Insgesamt sicherte eine internationale Geberkonferenz dem Libanon vor einer Woche mehr als 250 Millionen Euro Soforthilfe zu, vier Millionen Franken steuerte die Schweiz bei. «Ohne internationale Hilfe kommt dieses Land nicht mehr auf die Beine», betont die Botschafterin. Doch die vielen Millionen sind lediglich ein Tropfen auf den heissen Stein: Schmutz Kirgöz beziffert den Schaden für die Wirtschaft auf mehrere Milliarden Franken.
Das Geld wird knapp
Allen guten Absichten der internationalen Gemeinschaft zum Trotz: Den Menschen geht das Geld aus, um ihre Familien zu ernähren. Die Währung hat in den letzten Monaten etwa 80 Prozent ihres Werts verloren, die Preise steigen täglich. Milchpulver, Windeln, Wasser, Brot: Was gestern noch bezahlbar war, ist für viele Libanesen nicht mehr erschwinglich. Der Mittelstand stürzt in die Armut.

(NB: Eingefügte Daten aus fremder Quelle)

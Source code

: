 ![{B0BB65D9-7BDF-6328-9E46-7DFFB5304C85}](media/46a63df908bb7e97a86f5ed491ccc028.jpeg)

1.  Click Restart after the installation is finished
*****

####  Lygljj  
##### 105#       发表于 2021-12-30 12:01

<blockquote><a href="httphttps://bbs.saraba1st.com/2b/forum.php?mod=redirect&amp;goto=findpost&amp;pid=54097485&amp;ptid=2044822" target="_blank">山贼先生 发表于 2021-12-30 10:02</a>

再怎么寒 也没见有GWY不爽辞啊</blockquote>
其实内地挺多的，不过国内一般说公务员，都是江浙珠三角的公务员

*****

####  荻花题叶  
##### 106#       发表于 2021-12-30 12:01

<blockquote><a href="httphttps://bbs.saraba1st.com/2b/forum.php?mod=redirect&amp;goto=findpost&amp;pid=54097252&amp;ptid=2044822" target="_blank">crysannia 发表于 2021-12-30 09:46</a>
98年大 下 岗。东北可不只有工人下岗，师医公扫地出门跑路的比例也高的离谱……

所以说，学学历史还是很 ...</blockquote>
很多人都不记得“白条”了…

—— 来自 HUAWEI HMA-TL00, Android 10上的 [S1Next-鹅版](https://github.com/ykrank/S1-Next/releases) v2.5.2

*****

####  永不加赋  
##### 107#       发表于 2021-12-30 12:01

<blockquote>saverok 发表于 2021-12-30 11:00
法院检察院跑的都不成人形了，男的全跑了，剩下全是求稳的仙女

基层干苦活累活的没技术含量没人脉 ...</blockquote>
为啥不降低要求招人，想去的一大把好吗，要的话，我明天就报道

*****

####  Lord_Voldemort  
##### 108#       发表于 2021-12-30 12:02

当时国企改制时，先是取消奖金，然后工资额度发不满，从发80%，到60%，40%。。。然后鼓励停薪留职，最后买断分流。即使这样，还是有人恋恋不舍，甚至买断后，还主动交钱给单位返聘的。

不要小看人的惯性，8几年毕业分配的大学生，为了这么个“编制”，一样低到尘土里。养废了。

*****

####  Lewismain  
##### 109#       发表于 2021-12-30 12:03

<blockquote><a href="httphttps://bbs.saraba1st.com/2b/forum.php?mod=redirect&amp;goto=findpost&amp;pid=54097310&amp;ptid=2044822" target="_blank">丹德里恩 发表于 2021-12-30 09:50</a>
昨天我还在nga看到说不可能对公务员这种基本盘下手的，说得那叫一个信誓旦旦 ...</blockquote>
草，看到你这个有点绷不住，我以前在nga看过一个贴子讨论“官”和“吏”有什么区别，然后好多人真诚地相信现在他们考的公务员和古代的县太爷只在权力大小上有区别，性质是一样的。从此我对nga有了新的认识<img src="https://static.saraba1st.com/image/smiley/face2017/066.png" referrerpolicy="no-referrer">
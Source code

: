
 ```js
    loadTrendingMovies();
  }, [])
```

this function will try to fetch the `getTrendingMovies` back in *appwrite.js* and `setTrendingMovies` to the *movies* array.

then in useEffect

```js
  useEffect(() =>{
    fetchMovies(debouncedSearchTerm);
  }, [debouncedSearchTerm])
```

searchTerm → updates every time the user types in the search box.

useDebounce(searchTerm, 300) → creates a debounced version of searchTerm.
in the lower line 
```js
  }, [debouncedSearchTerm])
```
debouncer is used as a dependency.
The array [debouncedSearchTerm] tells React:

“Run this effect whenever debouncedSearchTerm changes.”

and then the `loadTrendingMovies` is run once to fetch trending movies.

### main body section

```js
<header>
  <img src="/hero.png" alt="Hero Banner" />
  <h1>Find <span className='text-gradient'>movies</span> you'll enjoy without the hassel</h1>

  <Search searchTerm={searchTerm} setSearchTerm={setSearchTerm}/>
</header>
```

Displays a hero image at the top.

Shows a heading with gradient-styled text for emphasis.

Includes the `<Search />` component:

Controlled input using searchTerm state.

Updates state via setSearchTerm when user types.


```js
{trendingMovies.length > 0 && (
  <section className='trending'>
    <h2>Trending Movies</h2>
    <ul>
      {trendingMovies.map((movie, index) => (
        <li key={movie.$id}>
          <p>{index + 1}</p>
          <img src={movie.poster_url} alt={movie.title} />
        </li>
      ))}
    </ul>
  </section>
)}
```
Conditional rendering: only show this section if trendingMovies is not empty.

Und die Banken blockieren das hart ersparte Geld der Libanesen. «Wie soll ich mein Business wieder aufbauen, wenn ich nicht an meine Dollars komme?», fragt Bilal (47), der in Aschrafiyya ein Restaurant betreibt. «Ich kann nur noch zuschauen, wie meine Existenz vor die Hunde geht.» Wie alle hier braucht der Gastwirt das Geld für Mobiliar, einen neuen Kühlschrank, Türen und Fenster.
«Und dann ist ja noch Corona», sagt Bilal. «Ich weiss nicht, ob wir das überleben.»